* **DIRECTIONS FOR THIS TASK**
Using the records below, please work out how many lines contain "mathrm"; answer with the number alone.

* **MATERIAL PROVIDED**
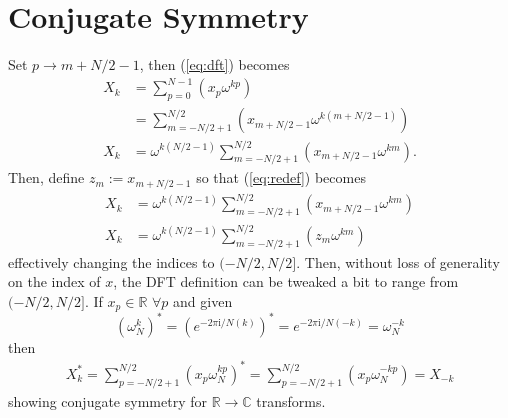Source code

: \documentclass{article}
\begin{document}
\section {Conjugate Symmetry}
%
Set $p \rightarrow m + N/2 - 1$, then (\ref{eq:dft}) becomes
%
\begin {equation} \label {eq:redef}
\begin {aligned}
X_k &= \sum_{p = 0}^{N-1} (x_p \omega^{k p}) \\
    &= \sum_{m = -N/2 + 1}^{N/2} (x_{m + N/2 - 1} \omega^{k (m + N/2 - 1)}) \\
X_k &= \omega^{k (N/2 - 1)} \sum_{m = -N/2 + 1}^{N/2} (x_{m + N/2 - 1} \omega^{k m}).
\end {aligned}
\end {equation}
%
Then, define $z_m := x_{m + N/2 - 1}$ so that (\ref{eq:redef}) becomes
%
\begin {equation}
\begin {aligned}
X_k &= \omega^{k (N/2 - 1)} \sum_{m = -N/2 + 1}^{N/2} (x_{m + N/2 - 1} \omega^{k m}) \\
X_k &= \omega^{k (N/2 - 1)} \sum_{m = -N/2 + 1}^{N/2} (z_m \omega^{k m})
\end {aligned}
\end {equation}
%
effectively changing the indices to $(-N/2, N/2]$.
Then, without loss of generality on the index of $x$, the DFT definition can be tweaked a bit to range from $(-N/2, N/2]$.
If $x_p \in \mathbb {R}$ $\forall p$ and given
%
\begin {equation}
\left (\omega_N^{k} \right)^*
 = \left (e^{-2 \pi \mathrm {i} / N (k)} \right)^* 
 = e^{-2 \pi \mathrm {i} / N (-k)} 
 = \omega_{N}^{-k}
\end {equation}
%
then
%
\begin {equation}
\begin {aligned}
X_k^* = \sum_{p = -N/2+1}^{N/2} (x_p \omega_N^{k p})^*
      = \sum_{p = -N/2+1}^{N/2} (x_p \omega_N^{-k p})
      = X_{-k}
\end {aligned}
\end {equation}
%
showing conjugate symmetry for $\mathbb{R} \rightarrow \mathbb{C}$ transforms.
%
\end{document}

* **YOUR RESPONSE**
2